Hello neighbors!
This week, we wanted to offer a taste of what everyday life was like in Bridgton at the dawn of summer over one hundred years ago. So instead of any one big article on breaking news, we have instead taken selections from the shorts column, titled “Breezy Short Notes of Local Flavor,” in hopes to give an idea of the sort of weekly events the News liked to report on. These short tidbits often filled an entire page, with a ‘department’ for each town served by the paper. This was the place to post notes on local construction, the travels of Bridgton residents, medical appointments, fishing and hunting catches, anything and everything the people of town ought to know. Given how much more significant an out-of-state visit was in those days of limited travel, such things as going to Conway or Portsmouth were considered news enough to make the paper.
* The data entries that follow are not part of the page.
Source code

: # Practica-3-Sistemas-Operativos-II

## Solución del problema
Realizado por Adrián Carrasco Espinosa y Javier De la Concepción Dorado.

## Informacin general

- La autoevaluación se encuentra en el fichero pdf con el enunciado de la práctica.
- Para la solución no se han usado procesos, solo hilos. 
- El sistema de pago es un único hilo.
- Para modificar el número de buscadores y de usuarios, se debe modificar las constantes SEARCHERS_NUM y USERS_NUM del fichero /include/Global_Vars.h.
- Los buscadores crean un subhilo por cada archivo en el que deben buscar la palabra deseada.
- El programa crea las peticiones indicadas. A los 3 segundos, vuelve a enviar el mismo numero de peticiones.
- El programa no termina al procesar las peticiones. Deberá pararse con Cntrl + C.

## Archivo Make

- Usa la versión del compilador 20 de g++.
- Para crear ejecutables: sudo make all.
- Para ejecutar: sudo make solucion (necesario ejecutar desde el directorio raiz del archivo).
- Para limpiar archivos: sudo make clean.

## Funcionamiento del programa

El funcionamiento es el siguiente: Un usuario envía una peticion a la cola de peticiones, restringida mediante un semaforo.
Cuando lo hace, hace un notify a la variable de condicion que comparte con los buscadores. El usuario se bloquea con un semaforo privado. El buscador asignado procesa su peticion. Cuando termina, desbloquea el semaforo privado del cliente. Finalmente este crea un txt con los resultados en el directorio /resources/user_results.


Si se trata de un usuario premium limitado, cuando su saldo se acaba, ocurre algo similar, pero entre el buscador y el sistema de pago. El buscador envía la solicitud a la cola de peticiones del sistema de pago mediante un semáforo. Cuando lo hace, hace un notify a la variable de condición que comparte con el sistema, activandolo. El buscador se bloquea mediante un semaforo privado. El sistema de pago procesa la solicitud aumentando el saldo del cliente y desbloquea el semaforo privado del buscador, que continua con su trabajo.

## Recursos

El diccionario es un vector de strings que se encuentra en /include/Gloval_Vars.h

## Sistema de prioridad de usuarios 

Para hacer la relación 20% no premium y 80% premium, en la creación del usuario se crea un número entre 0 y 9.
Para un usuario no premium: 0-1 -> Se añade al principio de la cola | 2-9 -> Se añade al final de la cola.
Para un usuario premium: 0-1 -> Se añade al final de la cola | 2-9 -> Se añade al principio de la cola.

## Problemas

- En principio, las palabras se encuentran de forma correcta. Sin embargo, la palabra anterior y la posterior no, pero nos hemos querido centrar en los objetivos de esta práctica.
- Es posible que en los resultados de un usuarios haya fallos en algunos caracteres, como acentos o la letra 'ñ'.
As a final note before we begin, you may be struck reading these articles at just how many incidents of fire were reported. In these local happenings, we find descriptions of two major fires in our area this week alone, one in Harrison and the other on the shores of Highland Lake. On top of this, in the article on the construction of Mr. Meserve’s new house, I must reveal that the timbers he is using from the “old Bridgton House” were salvaged after its destruction by fire, and the closing article about a typo in the News edition of the week earlier is explained away as the result of the fact that the Bridgton News itself had just survived its second fire – this time a small one, but enough to upset the printing room and damage some of the typefaces. And this is by no means an oddity in these early papers.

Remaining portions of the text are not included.